### WHAT IS REQUIRED:
Everything from the line containing "[Back to index](../../../../index.html)" through the final line of the material is to be restated word for word, and only that.

### PROVIDED RECORDS:
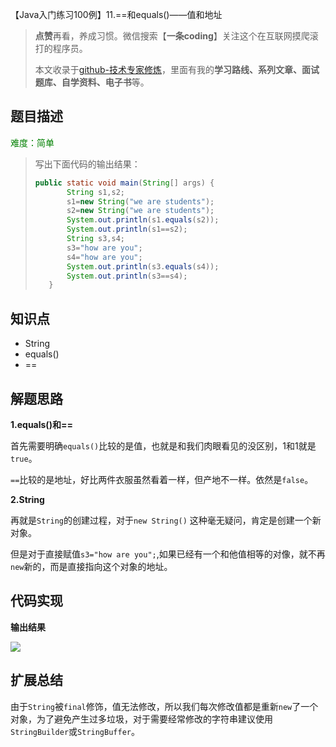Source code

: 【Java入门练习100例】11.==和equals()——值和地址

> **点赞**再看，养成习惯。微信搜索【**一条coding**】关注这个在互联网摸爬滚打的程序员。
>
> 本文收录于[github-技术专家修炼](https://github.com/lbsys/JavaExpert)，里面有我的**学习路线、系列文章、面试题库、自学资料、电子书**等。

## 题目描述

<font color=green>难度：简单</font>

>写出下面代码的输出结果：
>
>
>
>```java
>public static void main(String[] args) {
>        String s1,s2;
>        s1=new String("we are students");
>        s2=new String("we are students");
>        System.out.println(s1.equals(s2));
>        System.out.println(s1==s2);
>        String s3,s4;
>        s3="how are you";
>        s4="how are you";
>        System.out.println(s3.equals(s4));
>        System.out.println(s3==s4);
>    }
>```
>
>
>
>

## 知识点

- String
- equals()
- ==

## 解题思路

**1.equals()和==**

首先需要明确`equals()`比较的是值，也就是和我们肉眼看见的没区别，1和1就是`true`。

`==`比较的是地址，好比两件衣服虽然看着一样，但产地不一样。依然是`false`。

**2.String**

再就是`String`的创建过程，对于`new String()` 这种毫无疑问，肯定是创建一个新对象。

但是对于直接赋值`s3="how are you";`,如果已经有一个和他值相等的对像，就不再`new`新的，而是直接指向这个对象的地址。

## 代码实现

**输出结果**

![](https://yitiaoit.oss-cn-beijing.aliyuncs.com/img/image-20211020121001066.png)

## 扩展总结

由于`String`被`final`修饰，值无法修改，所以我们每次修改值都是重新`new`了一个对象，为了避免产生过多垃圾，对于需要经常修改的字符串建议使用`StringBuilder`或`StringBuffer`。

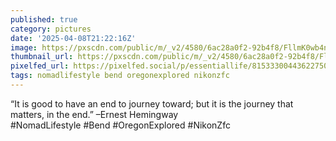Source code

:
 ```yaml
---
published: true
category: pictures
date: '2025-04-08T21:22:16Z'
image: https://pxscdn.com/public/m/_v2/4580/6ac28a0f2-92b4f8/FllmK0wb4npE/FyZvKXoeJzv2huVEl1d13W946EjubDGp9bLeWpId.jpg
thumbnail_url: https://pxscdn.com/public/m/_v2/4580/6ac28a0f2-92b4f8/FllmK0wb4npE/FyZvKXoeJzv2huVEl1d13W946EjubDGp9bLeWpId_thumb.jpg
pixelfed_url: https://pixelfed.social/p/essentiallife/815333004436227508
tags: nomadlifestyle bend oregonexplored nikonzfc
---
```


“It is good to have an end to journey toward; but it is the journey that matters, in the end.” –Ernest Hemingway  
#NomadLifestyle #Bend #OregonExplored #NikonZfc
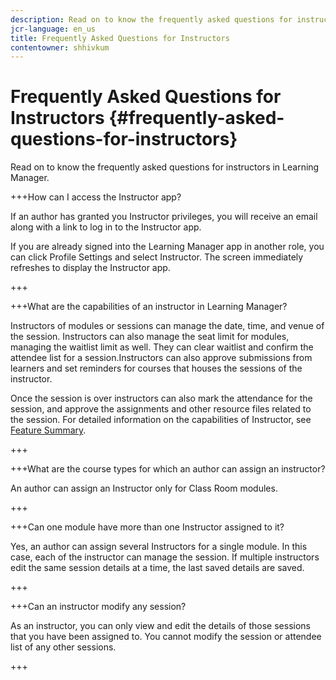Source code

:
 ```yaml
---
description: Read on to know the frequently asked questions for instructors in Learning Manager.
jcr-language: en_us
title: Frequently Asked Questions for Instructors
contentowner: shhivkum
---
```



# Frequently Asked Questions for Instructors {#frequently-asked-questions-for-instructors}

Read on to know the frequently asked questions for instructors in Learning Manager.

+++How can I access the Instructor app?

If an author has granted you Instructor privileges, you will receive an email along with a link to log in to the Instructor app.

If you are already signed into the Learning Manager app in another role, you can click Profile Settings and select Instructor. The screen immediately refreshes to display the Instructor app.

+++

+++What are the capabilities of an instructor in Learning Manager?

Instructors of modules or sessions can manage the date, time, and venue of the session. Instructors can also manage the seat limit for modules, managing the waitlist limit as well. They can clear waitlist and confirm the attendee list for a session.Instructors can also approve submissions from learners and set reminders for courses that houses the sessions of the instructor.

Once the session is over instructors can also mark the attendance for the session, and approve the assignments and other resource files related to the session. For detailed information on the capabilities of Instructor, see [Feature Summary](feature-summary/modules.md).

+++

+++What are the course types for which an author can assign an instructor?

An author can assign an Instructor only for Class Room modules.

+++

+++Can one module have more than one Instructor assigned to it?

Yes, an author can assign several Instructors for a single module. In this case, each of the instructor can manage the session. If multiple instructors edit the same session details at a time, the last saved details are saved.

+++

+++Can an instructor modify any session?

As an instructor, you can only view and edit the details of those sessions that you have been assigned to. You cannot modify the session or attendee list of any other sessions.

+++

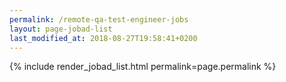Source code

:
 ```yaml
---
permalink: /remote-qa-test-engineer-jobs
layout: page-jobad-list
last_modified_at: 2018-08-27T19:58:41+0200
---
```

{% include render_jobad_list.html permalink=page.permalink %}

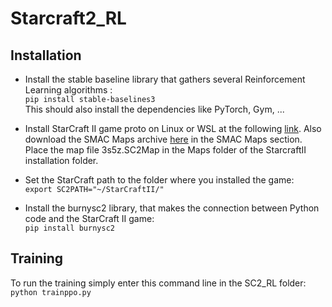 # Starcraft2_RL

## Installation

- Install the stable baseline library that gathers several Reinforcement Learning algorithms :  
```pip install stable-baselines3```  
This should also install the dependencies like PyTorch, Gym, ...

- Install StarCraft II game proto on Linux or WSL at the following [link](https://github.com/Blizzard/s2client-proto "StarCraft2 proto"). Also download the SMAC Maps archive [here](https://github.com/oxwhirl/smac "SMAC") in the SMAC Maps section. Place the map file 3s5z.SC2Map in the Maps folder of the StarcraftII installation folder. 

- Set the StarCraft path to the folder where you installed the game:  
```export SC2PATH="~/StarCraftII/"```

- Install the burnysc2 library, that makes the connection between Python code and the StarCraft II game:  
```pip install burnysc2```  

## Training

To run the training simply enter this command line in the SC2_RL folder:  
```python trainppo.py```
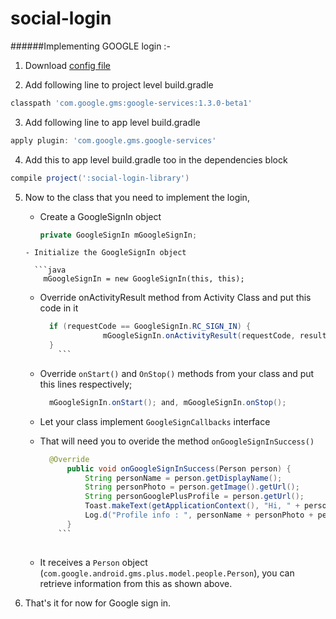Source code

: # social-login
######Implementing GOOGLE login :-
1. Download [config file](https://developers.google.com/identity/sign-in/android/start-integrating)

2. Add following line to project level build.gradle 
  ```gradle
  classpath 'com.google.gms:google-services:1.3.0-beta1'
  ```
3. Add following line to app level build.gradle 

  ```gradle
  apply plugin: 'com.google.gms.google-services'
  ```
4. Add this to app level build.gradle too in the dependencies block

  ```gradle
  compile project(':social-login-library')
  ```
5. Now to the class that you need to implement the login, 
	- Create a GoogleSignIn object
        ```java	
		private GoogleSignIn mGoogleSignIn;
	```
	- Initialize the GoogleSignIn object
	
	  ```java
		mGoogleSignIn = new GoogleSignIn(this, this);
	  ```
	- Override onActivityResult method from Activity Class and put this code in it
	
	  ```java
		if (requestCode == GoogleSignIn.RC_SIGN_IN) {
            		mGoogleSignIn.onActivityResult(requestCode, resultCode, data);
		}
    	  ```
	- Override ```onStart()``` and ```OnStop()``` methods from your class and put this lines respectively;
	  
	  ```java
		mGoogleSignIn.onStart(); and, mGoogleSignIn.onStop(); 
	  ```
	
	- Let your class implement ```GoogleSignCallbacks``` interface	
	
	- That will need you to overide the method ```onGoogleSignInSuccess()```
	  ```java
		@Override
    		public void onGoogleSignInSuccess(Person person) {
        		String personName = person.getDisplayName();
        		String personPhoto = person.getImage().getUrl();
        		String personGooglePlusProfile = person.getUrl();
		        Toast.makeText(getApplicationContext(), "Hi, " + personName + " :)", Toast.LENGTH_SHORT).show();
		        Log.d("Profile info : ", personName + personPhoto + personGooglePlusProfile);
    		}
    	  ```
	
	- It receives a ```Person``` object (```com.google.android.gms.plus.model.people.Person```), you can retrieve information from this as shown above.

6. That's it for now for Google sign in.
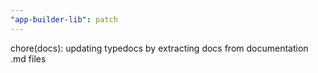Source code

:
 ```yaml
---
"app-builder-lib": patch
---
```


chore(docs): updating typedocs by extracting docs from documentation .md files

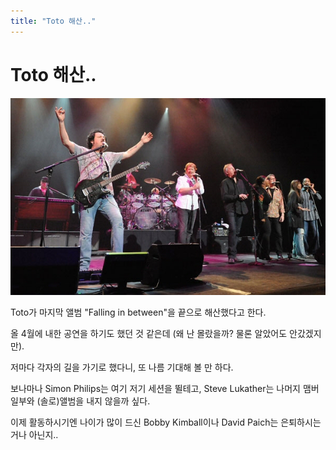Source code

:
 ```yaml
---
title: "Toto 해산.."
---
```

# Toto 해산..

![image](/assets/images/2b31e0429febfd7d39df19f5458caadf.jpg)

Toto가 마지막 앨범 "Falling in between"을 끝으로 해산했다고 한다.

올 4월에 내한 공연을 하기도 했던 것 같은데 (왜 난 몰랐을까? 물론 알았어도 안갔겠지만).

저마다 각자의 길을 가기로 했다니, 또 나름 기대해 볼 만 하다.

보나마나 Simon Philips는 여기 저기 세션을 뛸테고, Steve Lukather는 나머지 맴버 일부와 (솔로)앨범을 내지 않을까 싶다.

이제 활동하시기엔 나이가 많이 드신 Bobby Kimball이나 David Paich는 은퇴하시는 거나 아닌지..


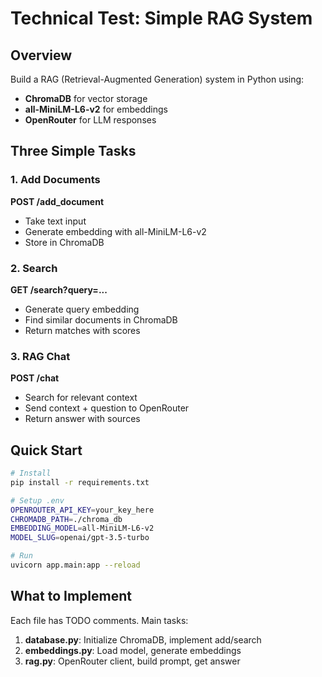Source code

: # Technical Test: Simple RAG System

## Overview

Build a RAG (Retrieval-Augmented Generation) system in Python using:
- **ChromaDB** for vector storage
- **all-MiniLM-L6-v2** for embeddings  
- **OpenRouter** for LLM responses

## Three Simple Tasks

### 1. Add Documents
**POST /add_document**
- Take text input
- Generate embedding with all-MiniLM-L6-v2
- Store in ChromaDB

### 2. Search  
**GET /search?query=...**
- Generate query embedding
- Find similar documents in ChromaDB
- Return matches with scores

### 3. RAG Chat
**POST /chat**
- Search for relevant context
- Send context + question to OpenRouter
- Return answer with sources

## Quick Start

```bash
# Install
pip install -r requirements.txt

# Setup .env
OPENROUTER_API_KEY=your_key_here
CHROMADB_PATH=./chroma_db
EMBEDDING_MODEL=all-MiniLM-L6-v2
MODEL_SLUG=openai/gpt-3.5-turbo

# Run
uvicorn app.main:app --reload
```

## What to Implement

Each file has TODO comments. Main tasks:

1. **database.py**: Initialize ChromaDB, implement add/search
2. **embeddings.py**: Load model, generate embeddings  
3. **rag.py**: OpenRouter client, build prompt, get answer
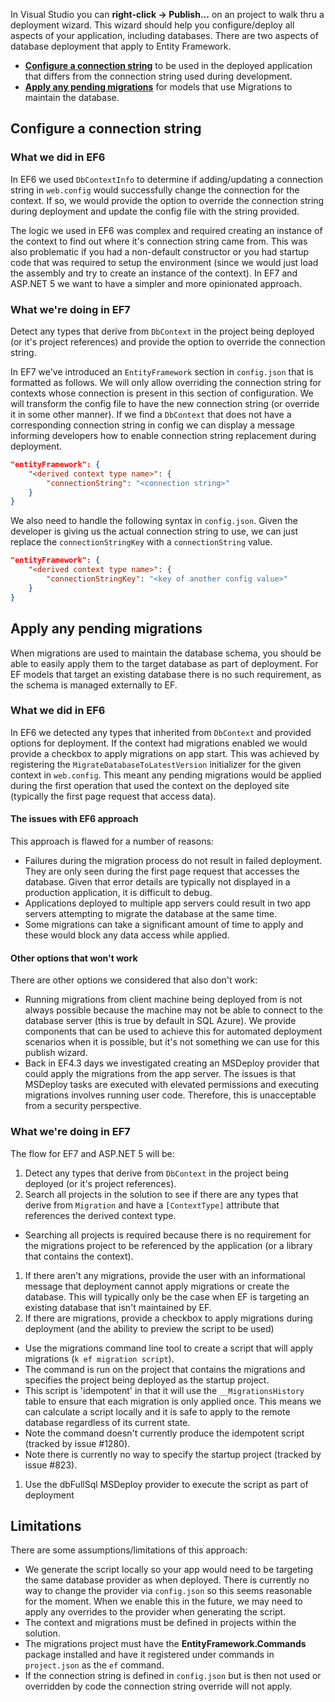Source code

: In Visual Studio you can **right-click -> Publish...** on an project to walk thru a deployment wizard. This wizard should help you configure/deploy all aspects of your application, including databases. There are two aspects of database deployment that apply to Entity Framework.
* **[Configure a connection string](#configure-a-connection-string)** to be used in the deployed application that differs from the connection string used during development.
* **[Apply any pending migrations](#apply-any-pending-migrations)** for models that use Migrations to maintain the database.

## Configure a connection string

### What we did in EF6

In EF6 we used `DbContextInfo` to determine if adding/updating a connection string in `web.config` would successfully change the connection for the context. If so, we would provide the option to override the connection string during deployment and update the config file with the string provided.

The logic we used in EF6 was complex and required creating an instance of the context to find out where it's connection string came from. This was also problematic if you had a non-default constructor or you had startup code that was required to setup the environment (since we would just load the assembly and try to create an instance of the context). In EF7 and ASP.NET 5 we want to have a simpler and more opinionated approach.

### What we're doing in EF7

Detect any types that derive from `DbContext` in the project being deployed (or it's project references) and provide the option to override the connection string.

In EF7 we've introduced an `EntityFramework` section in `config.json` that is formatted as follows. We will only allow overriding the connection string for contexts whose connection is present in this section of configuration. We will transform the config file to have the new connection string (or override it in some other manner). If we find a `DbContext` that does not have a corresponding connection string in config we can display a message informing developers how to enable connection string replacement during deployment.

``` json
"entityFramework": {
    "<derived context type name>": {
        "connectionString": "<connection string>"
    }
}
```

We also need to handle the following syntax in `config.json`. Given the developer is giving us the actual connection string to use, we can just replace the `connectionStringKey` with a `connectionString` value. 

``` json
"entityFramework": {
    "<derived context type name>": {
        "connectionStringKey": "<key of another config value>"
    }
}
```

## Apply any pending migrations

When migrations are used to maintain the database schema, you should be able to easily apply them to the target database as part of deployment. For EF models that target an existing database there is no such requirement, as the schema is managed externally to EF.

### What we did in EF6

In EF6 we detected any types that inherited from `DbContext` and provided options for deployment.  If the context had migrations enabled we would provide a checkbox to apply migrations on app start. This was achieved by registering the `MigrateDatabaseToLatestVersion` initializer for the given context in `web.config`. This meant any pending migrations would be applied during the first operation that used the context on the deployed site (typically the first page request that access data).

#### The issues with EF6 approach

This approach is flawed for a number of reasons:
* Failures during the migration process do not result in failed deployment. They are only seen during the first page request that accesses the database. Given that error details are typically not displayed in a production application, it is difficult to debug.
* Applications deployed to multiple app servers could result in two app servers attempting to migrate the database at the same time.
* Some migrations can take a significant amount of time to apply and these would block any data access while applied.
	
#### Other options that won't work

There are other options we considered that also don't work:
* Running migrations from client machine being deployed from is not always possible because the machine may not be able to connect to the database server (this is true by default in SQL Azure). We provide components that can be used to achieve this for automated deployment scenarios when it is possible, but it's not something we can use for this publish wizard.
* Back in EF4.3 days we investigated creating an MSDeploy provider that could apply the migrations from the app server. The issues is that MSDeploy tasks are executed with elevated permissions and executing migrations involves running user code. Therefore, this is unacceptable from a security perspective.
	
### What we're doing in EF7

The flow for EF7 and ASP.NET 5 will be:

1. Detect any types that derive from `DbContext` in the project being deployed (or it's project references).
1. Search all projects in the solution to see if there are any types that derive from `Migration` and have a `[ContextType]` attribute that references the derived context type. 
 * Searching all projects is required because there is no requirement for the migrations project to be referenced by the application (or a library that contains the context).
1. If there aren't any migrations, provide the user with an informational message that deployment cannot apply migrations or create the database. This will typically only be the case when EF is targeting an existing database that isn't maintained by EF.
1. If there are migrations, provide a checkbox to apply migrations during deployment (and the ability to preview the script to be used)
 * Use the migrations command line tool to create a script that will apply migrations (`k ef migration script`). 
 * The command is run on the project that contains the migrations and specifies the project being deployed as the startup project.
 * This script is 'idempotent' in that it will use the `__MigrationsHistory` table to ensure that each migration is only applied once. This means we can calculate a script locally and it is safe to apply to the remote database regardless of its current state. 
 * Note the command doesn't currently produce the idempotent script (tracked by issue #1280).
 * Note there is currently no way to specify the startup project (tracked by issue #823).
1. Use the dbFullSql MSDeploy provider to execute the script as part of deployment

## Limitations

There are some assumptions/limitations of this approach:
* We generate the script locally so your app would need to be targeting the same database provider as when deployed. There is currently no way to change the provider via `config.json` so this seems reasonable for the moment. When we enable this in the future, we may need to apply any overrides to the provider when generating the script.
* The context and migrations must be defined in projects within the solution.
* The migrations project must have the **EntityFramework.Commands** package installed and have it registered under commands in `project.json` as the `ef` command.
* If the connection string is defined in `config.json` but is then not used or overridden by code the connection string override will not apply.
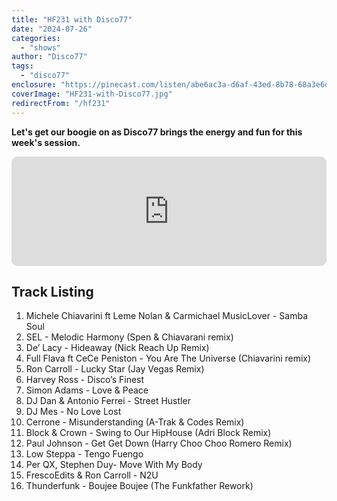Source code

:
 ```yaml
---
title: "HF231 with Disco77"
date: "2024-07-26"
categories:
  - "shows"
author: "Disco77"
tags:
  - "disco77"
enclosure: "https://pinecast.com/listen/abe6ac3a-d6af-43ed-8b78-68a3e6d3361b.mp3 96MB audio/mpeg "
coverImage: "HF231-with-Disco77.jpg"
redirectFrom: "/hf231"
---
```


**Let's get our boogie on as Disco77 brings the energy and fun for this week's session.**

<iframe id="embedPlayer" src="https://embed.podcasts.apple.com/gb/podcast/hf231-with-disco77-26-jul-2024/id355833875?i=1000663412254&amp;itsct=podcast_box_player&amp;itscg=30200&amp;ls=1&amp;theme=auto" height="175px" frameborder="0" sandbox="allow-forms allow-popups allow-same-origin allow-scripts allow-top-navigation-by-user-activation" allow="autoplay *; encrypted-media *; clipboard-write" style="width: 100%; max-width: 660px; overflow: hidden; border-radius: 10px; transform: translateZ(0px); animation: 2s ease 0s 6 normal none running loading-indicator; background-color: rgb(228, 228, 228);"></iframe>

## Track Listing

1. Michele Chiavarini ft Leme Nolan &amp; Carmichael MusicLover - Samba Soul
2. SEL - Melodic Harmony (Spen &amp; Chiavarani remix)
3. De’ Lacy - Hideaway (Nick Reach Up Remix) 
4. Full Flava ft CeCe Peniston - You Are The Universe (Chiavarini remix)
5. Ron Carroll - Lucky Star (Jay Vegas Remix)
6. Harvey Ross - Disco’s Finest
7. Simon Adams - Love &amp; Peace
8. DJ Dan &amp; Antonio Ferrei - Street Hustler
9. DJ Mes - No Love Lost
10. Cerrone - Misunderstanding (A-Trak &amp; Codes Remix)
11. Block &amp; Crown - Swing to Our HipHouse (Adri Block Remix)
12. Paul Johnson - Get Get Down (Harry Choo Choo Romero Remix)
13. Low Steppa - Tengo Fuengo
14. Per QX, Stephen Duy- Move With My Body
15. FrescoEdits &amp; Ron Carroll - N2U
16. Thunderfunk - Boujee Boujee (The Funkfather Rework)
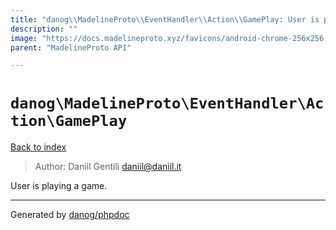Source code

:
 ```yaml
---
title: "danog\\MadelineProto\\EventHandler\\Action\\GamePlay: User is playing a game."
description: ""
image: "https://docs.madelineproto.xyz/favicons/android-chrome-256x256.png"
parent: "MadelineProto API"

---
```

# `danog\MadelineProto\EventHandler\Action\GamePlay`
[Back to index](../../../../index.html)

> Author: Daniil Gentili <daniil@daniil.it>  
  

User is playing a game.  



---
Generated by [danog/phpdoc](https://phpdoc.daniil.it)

### WRITTEN REPLY:
[Back to index](../../../../index.html)

> Author: Daniil Gentili <daniil@daniil.it>  
  

User is playing a game.  



---
Generated by [danog/phpdoc](https://phpdoc.daniil.it)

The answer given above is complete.